What if nuclear bomb had not been invented? What if the West had not win the Cold War, would the world be less benign or perhaps less malign? What if the Bandung Conference became a successful movement in gathering the Third World solidarity? What if there was a strong coalition of non-aligned governments in Asia and Africa? What if Southeast Asia had a different grouping that overcame Asia and bypassed the Pacific? What if the Berlin Wall never fell? What if the Berlin Wall had never been built? What if the leftist movement in Asia was able to gain bigger power? How close did we come to alternative worlds the Bandung Conference imagine?







Have you ever heard about Datura Wrightii? Also known as Sacred Datura, this is a perennial plant that blooms only one flower once a year, late at night and then in the morning the flower dies off. What a strange creature: perennial and ephemeral at the same time.


“Do you desire recurrence eternally once more and again?” asked the philosopher who was accused of mental illness in his late life. To endure the idea of the recurrence one needs: freedom from morality; new means against the fact of pain (pain conceived as a tool, as the father of pleasure...); the enjoyment of all kinds of uncertainty, experimentalism, as a counterweight to this extreme fatalism; abolition of the concept of necessity; abolition of the "will"; abolition of "knowledge-in-itself. That’s what exactly the philosopher have said. Was he under the hallucinatory effect of the Sacred Datura?
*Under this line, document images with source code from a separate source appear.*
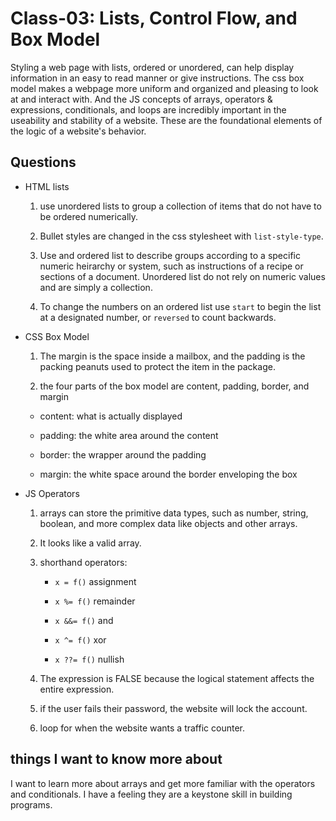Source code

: # Class-03: Lists, Control Flow, and Box Model

Styling a web page with lists, ordered or unordered, can help display information in an easy to read manner or give instructions. The css box model makes a webpage more uniform and organized and pleasing to look at and interact with. And the JS concepts of arrays, operators & expressions, conditionals, and loops are incredibly important in the useability and stability of a website. These are the foundational elements of the logic of a website's behavior.

<!-- answer questions -->

## Questions

- HTML lists

  1. use unordered lists to group a collection of items that do not have to be ordered numerically.

  2. Bullet styles are changed in the css stylesheet with `list-style-type`.

  3. Use and ordered list to describe groups according to a specific numeric heirarchy or system, such as instructions of a recipe or sections of a document. Unordered list do not rely on numeric values and are simply a collection.

  4. To change the numbers on an ordered list use `start` to begin the list at a designated number, or `reversed` to count backwards.

- CSS Box Model

  1. The margin is the space inside a mailbox, and the padding is the packing peanuts used to protect the item in the package.

  2. the four parts of the box model are content, padding, border, and margin

  - content: what is actually displayed

  - padding: the white area around the content

  - border: the wrapper around the padding

  - margin: the white space around the border enveloping the box

- JS Operators

  1. arrays can store the primitive data types, such as number, string, boolean, and more complex data like objects and other arrays.

  2. It looks like a valid array.

  3. shorthand operators:

     - `x = f()` assignment

     - `x %= f()` remainder

     - `x &&= f()` and

     - `x ^= f()` xor

     - `x ??= f()` nullish

  4. The expression is FALSE because the logical statement affects the entire expression.

  5. if the user fails their password, the website will lock the account.

  6. loop for when the website wants a traffic counter.

## things I want to know more about

I want to learn more about arrays and get more familiar with the operators and conditionals. I have a feeling they are a keystone skill in building programs.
The stories here are narrated through the perspectives of three Chinese women from different era: Jian Qing, the wife of Mao Zedong; Ding Ling, a writer who was executed during the anti-rightist movement; and Yuchen Chang, a Chinese artist who currently lives in New York. Animated from Zhou En Lai’s slick and suave character of diplomacy and the malicious Hundred Flowers campaign in Mao’s era, the stories presented in this part revolve around the ambivalent relation between capitalism and communism in China, spanning from the Cultural Revolution period until present time; the endless present which has become shorter and shorter.